**EXERCISE:** The listing, minus its pictures, is to be given again exactly.
<<<<
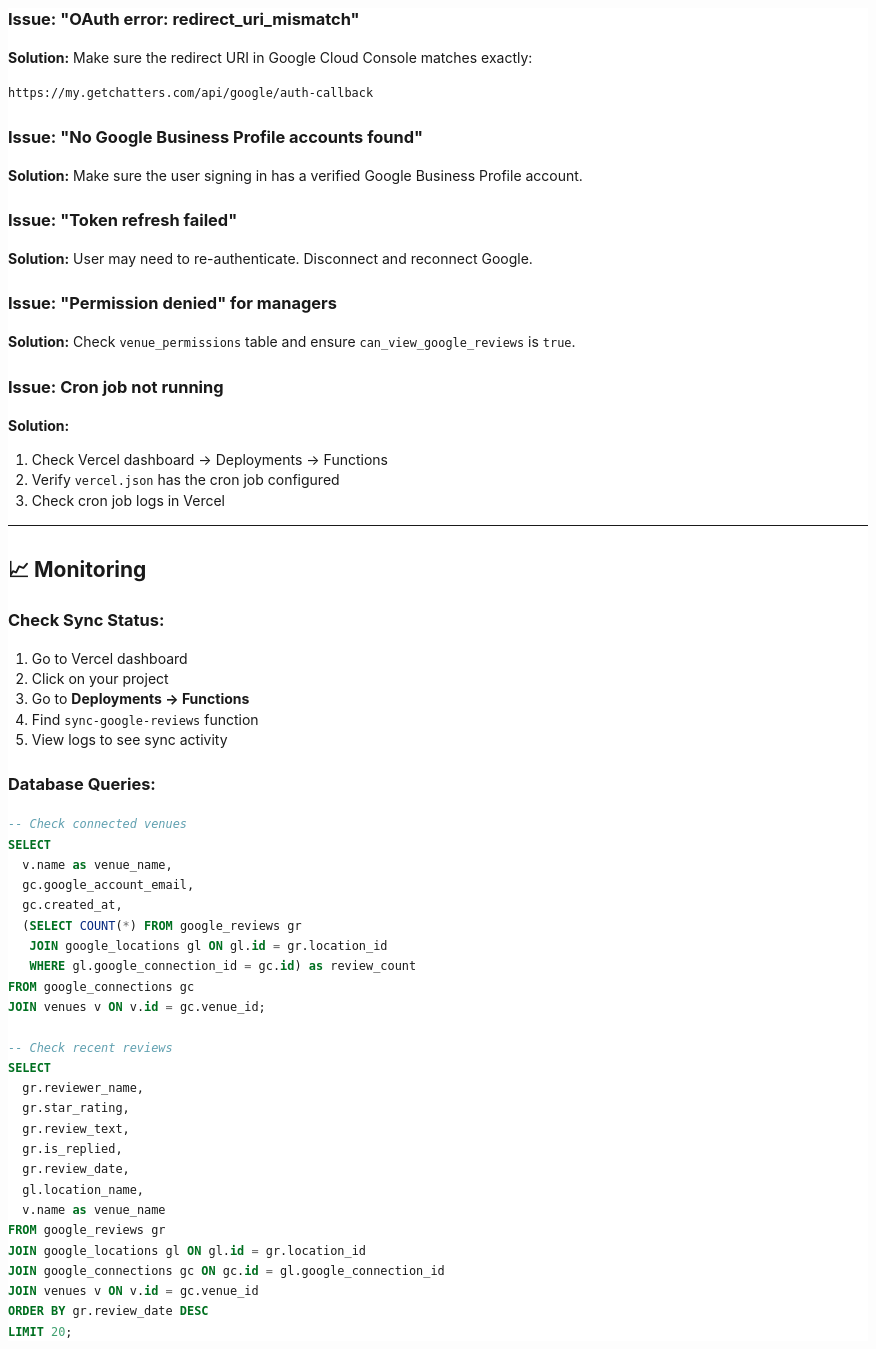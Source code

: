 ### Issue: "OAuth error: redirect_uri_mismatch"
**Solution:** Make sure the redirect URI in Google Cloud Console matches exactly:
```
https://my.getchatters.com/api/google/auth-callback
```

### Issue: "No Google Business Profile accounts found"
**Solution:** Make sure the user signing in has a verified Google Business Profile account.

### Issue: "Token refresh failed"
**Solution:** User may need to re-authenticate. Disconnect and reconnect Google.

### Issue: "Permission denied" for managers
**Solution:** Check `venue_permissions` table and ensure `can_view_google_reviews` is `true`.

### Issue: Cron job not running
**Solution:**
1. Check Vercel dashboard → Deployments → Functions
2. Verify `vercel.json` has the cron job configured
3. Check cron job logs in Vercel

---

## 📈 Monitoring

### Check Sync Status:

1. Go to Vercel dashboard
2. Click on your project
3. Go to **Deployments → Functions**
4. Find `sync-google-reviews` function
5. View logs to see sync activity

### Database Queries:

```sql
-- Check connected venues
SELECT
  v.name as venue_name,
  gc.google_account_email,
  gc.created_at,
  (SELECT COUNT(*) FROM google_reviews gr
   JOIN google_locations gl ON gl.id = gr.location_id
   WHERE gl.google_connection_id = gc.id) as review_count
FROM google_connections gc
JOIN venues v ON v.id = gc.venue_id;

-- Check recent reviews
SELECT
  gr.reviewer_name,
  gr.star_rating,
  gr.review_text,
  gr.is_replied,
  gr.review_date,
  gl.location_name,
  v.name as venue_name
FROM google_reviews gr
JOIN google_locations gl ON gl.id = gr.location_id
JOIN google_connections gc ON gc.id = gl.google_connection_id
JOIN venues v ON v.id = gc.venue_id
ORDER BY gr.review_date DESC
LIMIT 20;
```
>>>>
**YOUR SOLUTION:**
Source code

: ### Issue: "OAuth error: redirect_uri_mismatch"
**Solution:** Make sure the redirect URI in Google Cloud Console matches exactly:
```
https://my.getchatters.com/api/google/auth-callback
```

### Issue: "No Google Business Profile accounts found"
**Solution:** Make sure the user signing in has a verified Google Business Profile account.

### Issue: "Token refresh failed"
**Solution:** User may need to re-authenticate. Disconnect and reconnect Google.

### Issue: "Permission denied" for managers
**Solution:** Check `venue_permissions` table and ensure `can_view_google_reviews` is `true`.

### Issue: Cron job not running
**Solution:**
1. Check Vercel dashboard → Deployments → Functions
2. Verify `vercel.json` has the cron job configured
3. Check cron job logs in Vercel

---

## 📈 Monitoring

### Check Sync Status:

1. Go to Vercel dashboard
2. Click on your project
3. Go to **Deployments → Functions**
4. Find `sync-google-reviews` function
5. View logs to see sync activity

### Database Queries:

```sql
-- Check connected venues
SELECT
  v.name as venue_name,
  gc.google_account_email,
  gc.created_at,
  (SELECT COUNT(*) FROM google_reviews gr
   JOIN google_locations gl ON gl.id = gr.location_id
   WHERE gl.google_connection_id = gc.id) as review_count
FROM google_connections gc
JOIN venues v ON v.id = gc.venue_id;

-- Check recent reviews
SELECT
  gr.reviewer_name,
  gr.star_rating,
  gr.review_text,
  gr.is_replied,
  gr.review_date,
  gl.location_name,
  v.name as venue_name
FROM google_reviews gr
JOIN google_locations gl ON gl.id = gr.location_id
JOIN google_connections gc ON gc.id = gl.google_connection_id
JOIN venues v ON v.id = gc.venue_id
ORDER BY gr.review_date DESC
LIMIT 20;
```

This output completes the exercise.